Featured in the release are: * The MambaOut model, a cheeky arch inspired by SSM but without the SSM part, a ConvNeXt with gating. * Several timm trained MambaOut variations with arch tweaks and ImageNet-12k pretrain to verify scaling, supplement ported weights. * The smallest MobileNetV4, a 0.5x width scaled Conv-Small. * Two impressive MobileNetV3 Large models outperforming all previous, using MNV4 Small recipe. * 'Zepto,' a new compact ConvNeXt variant even smaller than the previous Atto, 2.2M params, RMSNorm, and solid results for its size. * Newly ported SigLIP SO400M/16 ViT multi-lingual weights, the largest i18n weights, prevous was B/16. * Two ImageNet-1k fine-tuned SigLIP SO400M models at 378x378 * InternViT 300M weight port.
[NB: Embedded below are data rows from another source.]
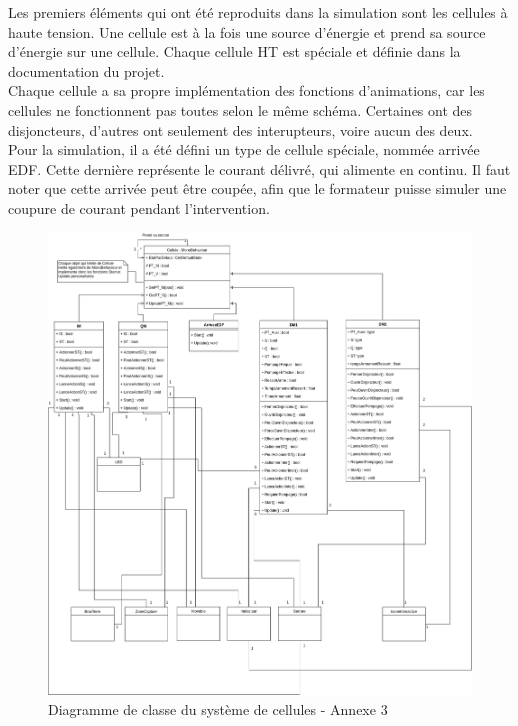 \documentclass[a4paper]{article}
\begin{document}
    Les premiers éléments qui ont été reproduits dans la simulation sont les cellules à haute tension. Une cellule est à la fois une source d'énergie et prend sa source d'énergie sur une cellule. Chaque cellule HT est spéciale et définie dans la documentation du projet. \\

    Chaque cellule a sa propre implémentation des fonctions d'animations, car les cellules ne fonctionnent pas toutes selon le même schéma. Certaines ont des disjoncteurs, d'autres ont seulement des interupteurs, voire aucun des deux. \\

    Pour la simulation, il a été défini un type de cellule spéciale, nommée arrivée EDF. Cette dernière représente le courant délivré, qui alimente en continu. Il faut noter que cette arrivée peut être coupée, afin que le formateur puisse simuler une coupure de courant pendant l'intervention. \\

    \begin{figure}[H]
        \centering
        \includegraphics[scale=0.35]{img/DiagClassCellules}
        \caption{Diagramme de classe du système de cellules - Annexe 3}
    \end{figure}
\end{document}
A really solid ViT encoder distilled from OpenGVLab 6B VL model encoder. * An assortment of very small, sub 1M param pretrained test models to improve library unit tests and serve low-resource applications.
A 'small' MobileNet-V4 update, I just pushed weights for the smallest model I've trained in the series, a 0.5 width multiplier version of the MobileNet-V4 Conv Small.
Now you may look at this and say hey, why is this impressive? 64.8% top-1 and 2.2M params? MobileNetV3-Small 0.75, and MobileNet-V2 0.5 are both fewer params (at ~2M) and over 65% top-1, what gives? Well this is where MobileNet-V4 differs from the previous versions of the model family, it trades off (gives up) a little parameter efficiency for some computational efficiency.